Wirtschaftspolitische Position der IHK Region Stuttgart
Gründungen erleichtern, für Unternehmertum werben
Positionen:
- Um potenziellen Gründern den Start in die Selbstständigkeit zu erleichtern und die Zahl nachhaltiger Gründungen in Baden-Württemberg zu erhöhen, sollte der Abbau bürokratischer Hürden für Existenzgründer weitergeführt werden. Der Aufbau von Doppelstrukturen sollte vermieden werden. So bieten die Industrie- und Handelskammern (IHKs) beispielsweise bereits heute einen Gründerservice im Sinne eines One-Stop-Shops an – von Erstauskunft über Businessplancheck bis hin zu Hilfen bei Finanzierung und Förderanträgen. Als letzter Baustein für einen umfassenden, kundenorientierten Service fehlt bislang noch die Möglichkeit, wie in anderen Bundesländern Gewerbemeldungen rechtswirksam entgegennehmen zu können. Die Einbeziehung der IHKs bietet sich nicht zuletzt aufgrund der den Kammern vom Land übertragenen Funktion als „Einheitlicher Ansprechpartner“ an.
- Die IHKs sollten bei der Beratungsförderung des Landes in der Vorgründungsphase als echte Erstanlaufstellen fungieren können. Damit wird eine bessere Verzahnung der Angebote von Land, Bund und IHKs erreicht, zumal die Kammern bei der Förderung des Bundes in der Nachgründungsphase seit vielen Jahren Regionalpartner sind. Gleichzeitig würde Existenzgründern schon frühzeitig ein zentraler Ansprechpartner zur Verfügung stehen, auf den sie auch in allen weiteren Phasen im Lebenszyklus des Unternehmens zugreifen können. Im Sinne der Unternehmen sollten die Industrie- und Handelskammern in künftige Überlegungen zur Weiterentwicklung der Beratungsförderung frühzeitig eingebunden werden.
- Um Förderprogramme noch wirksamer zu gestalten, plant das Land die Nutzung eines Fördercontrollings. Dies ist zu begrüßen, allerdings sollte dies Antragstellungen und Förderabwicklung nicht bürokratisieren.

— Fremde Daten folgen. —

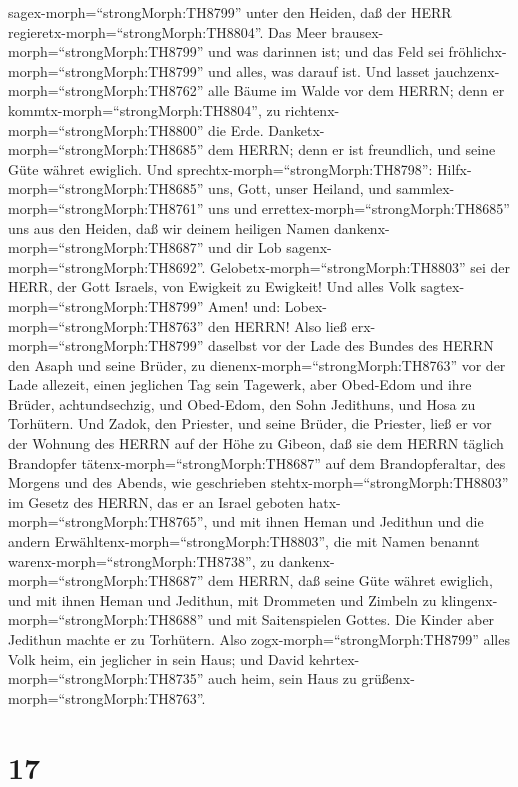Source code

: sagex-morph=``strongMorph:TH8799'' unter den Heiden, daß der HERR
regieretx-morph=``strongMorph:TH8804''.  Das Meer
brausex-morph=``strongMorph:TH8799'' und was darinnen ist; und das Feld
sei fröhlichx-morph=``strongMorph:TH8799'' und alles, was darauf ist.
 Und lasset jauchzenx-morph=``strongMorph:TH8762'' alle
Bäume im Walde vor dem HERRN; denn er
kommtx-morph=``strongMorph:TH8804'', zu
richtenx-morph=``strongMorph:TH8800'' die Erde. 
Danketx-morph=``strongMorph:TH8685'' dem HERRN; denn er ist freundlich,
und seine Güte währet ewiglich.  Und
sprechtx-morph=``strongMorph:TH8798'':
Hilfx-morph=``strongMorph:TH8685'' uns, Gott, unser Heiland, und
sammlex-morph=``strongMorph:TH8761'' uns und
errettex-morph=``strongMorph:TH8685'' uns aus den Heiden, daß wir deinem
heiligen Namen dankenx-morph=``strongMorph:TH8687'' und dir Lob
sagenx-morph=``strongMorph:TH8692''. 
Gelobetx-morph=``strongMorph:TH8803'' sei der HERR, der Gott Israels,
von Ewigkeit zu Ewigkeit! Und alles Volk
sagtex-morph=``strongMorph:TH8799'' Amen! und:
Lobex-morph=``strongMorph:TH8763'' den HERRN!  Also ließ
erx-morph=``strongMorph:TH8799'' daselbst vor der Lade des Bundes des
HERRN den Asaph und seine Brüder, zu
dienenx-morph=``strongMorph:TH8763'' vor der Lade allezeit, einen
jeglichen Tag sein Tagewerk,  aber Obed-Edom und ihre
Brüder, achtundsechzig, und Obed-Edom, den Sohn Jedithuns, und Hosa zu
Torhütern.  Und Zadok, den Priester, und seine Brüder, die
Priester, ließ er vor der Wohnung des HERRN auf der Höhe zu Gibeon,
 daß sie dem HERRN täglich Brandopfer
tätenx-morph=``strongMorph:TH8687'' auf dem Brandopferaltar, des Morgens
und des Abends, wie geschrieben stehtx-morph=``strongMorph:TH8803'' im
Gesetz des HERRN, das er an Israel geboten
hatx-morph=``strongMorph:TH8765'',  und mit ihnen Heman und
Jedithun und die andern Erwähltenx-morph=``strongMorph:TH8803'', die mit
Namen benannt warenx-morph=``strongMorph:TH8738'', zu
dankenx-morph=``strongMorph:TH8687'' dem HERRN, daß seine Güte währet
ewiglich,  und mit ihnen Heman und Jedithun, mit Drommeten
und Zimbeln zu klingenx-morph=``strongMorph:TH8688'' und mit
Saitenspielen Gottes. Die Kinder aber Jedithun machte er zu Torhütern.
 Also zogx-morph=``strongMorph:TH8799'' alles Volk heim,
ein jeglicher in sein Haus; und David
kehrtex-morph=``strongMorph:TH8735'' auch heim, sein Haus zu
grüßenx-morph=``strongMorph:TH8763''.

\hypertarget{section-16}{%
\section{17}\label{section-16}}

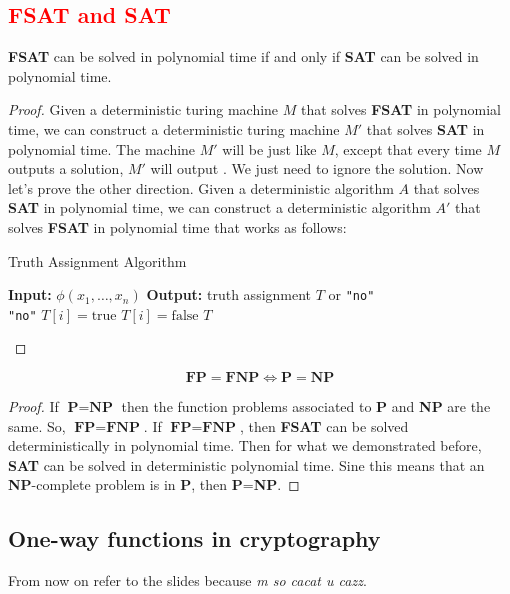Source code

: \newpage
\subsection{\textcolor{red}{FSAT and SAT}}
\begin{defbox}[\textcolor{red}{Proposition (Relation between FSAT and SAT)}]
    \textbf{FSAT} can be solved in polynomial time if and only if \textbf{SAT} can be solved in polynomial time.
\end{defbox}
\begin{proof}
Given a deterministic turing machine $M$ that solves \textbf{FSAT} in polynomial time, we can construct a deterministic turing machine $M'$ that solves \textbf{SAT} in polynomial time. The machine $M'$ will be just like $M$, except that every time $M$ outputs a solution, $M'$ will output . We just need to ignore the solution. Now let's prove the other direction. Given a deterministic algorithm $A$ that solves \textbf{SAT} in polynomial time, we can construct a deterministic algorithm $A'$ that solves \textbf{FSAT} in polynomial time that works as follows:

\begin{algorithm}
\caption{Truth Assignment Algorithm}
\begin{algorithmic}[1]
\State \textbf{Input:} $\phi(x_1, \ldots, x_n)$
\State \textbf{Output:} truth assignment $T$ or \texttt{"no"}
\\
    \State \Return \texttt{"no"}
\EndIf
{}
        \State $T[i] = \text{true}$
    \Else
        \State $T[i] = \text{false}$
    \EndIf
\EndFor
\State \Return $T$
\end{algorithmic}
\end{algorithm}
\end{proof}
\begin{defbox}[Theorem]
    $$\textbf{FP}=\textbf{FNP} \iff \textbf{P}=\textbf{NP}$$
\end{defbox}
\begin{proof}
    If $\textbf{P}=\textbf{NP}$ then the function problems associated to \textbf{P} and \textbf{NP} are the same. So, $\textbf{FP}=\textbf{FNP}$.
    If $\textbf{FP}=\textbf{FNP}$, then \textbf{FSAT} can be solved deterministically in polynomial time. Then for what we demonstrated before, \textbf{SAT} can be solved in deterministic polynomial time. Sine this means that an \textbf{NP}-complete problem is in \textbf{P}, then \textbf{P}=\textbf{NP}. 
\end{proof}

\newpage
\subsection{One-way functions in cryptography}
From now on refer to the slides because \textit{m so cacat u cazz}.

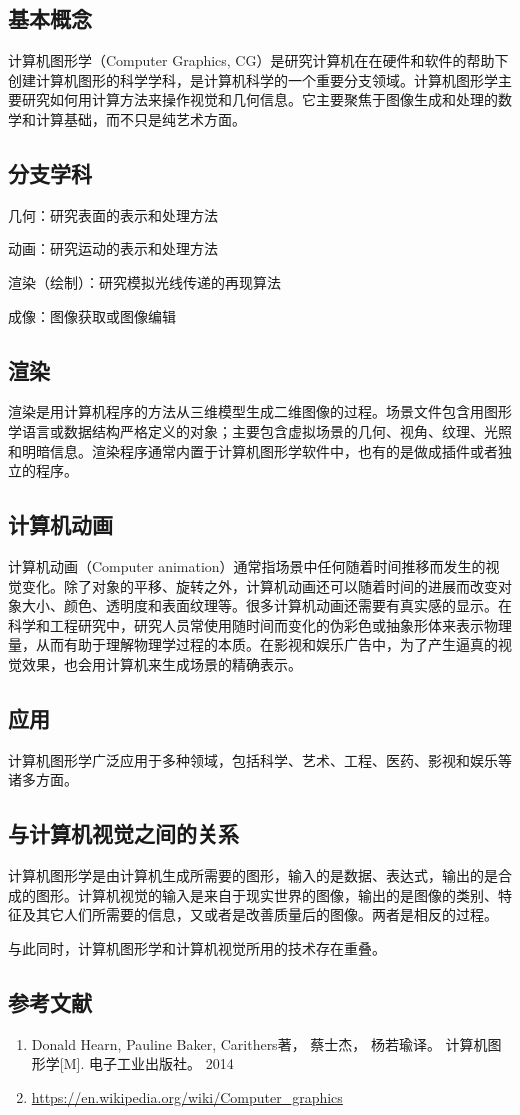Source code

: 
\subsection{基本概念}
计算机图形学（Computer Graphics, CG）是研究计算机在在硬件和软件的帮助下创建计算机图形的科学学科，是计算机科学的一个重要分支领域。计算机图形学主要研究如何用计算方法来操作视觉和几何信息。它主要聚焦于图像生成和处理的数学和计算基础，而不只是纯艺术方面。

\subsection{分支学科}
几何：研究表面的表示和处理方法

动画：研究运动的表示和处理方法

渲染（绘制）：研究模拟光线传递的再现算法

成像：图像获取或图像编辑


\subsection{渲染}
渲染是用计算机程序的方法从三维模型生成二维图像的过程。场景文件包含用图形学语言或数据结构严格定义的对象；主要包含虚拟场景的几何、视角、纹理、光照和明暗信息。渲染程序通常内置于计算机图形学软件中，也有的是做成插件或者独立的程序。



\subsection{计算机动画}
计算机动画（Computer animation）通常指场景中任何随着时间推移而发生的视觉变化。除了对象的平移、旋转之外，计算机动画还可以随着时间的进展而改变对象大小、颜色、透明度和表面纹理等。很多计算机动画还需要有真实感的显示。在科学和工程研究中，研究人员常使用随时间而变化的伪彩色或抽象形体来表示物理量，从而有助于理解物理学过程的本质。在影视和娱乐广告中，为了产生逼真的视觉效果，也会用计算机来生成场景的精确表示。


\subsection{应用}
计算机图形学广泛应用于多种领域，包括科学、艺术、工程、医药、影视和娱乐等诸多方面。

\subsection{与计算机视觉之间的关系}
计算机图形学是由计算机生成所需要的图形，输入的是数据、表达式，输出的是合成的图形。计算机视觉的输入是来自于现实世界的图像，输出的是图像的类别、特征及其它人们所需要的信息，又或者是改善质量后的图像。两者是相反的过程。

与此同时，计算机图形学和计算机视觉所用的技术存在重叠。


\subsection{参考文献}
\begin{enumerate}
\item Donald Hearn, Pauline Baker, Carithers著， 蔡士杰， 杨若瑜译。 计算机图形学[M]. 电子工业出版社。 2014
\item \href{https://en.wikipedia.org/wiki/Computer\_graphics}{https://en.wikipedia.org/wiki/Computer\_graphics}
\end{enumerate}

- Es wäre wünschenswert, dass Schulen und Hochschulen stärker zur Selbständigkeit ermuntern und zu einem positiven Unternehmerbild – auch im Hinblick auf das Thema Unternehmensnachfolge – beitragen. Das neue Fach Wirtschaft/Berufs- und Studienorientierung geht in die richtige Richtung. Allerdings muss sichergestellt sein, dass hierfür eine ausreichende Zahl an Lehrkräften mit entsprechender Qualifikation zur Verfügung steht.
Hintergrund:
Das Land Baden-Württemberg, und hier insbesondere die Region Stuttgart, gehört zu den innovativsten und wirtschaftsstärksten Standorten Europas. Die Zukunft unseres Landes braucht die Ideen und die Begeisterung der Gründer als Treiber von Erneuerung und Wandel. Und doch weist Baden-Württemberg im Vergleich zu anderen Bundesländern seit Jahren weniger Gründungen im gewerblich-technischen Bereich auf. Aufwändige Genehmigungsverfahren und viele unterschiedliche Anlaufstellen verzögern häufig den Start von Unternehmen.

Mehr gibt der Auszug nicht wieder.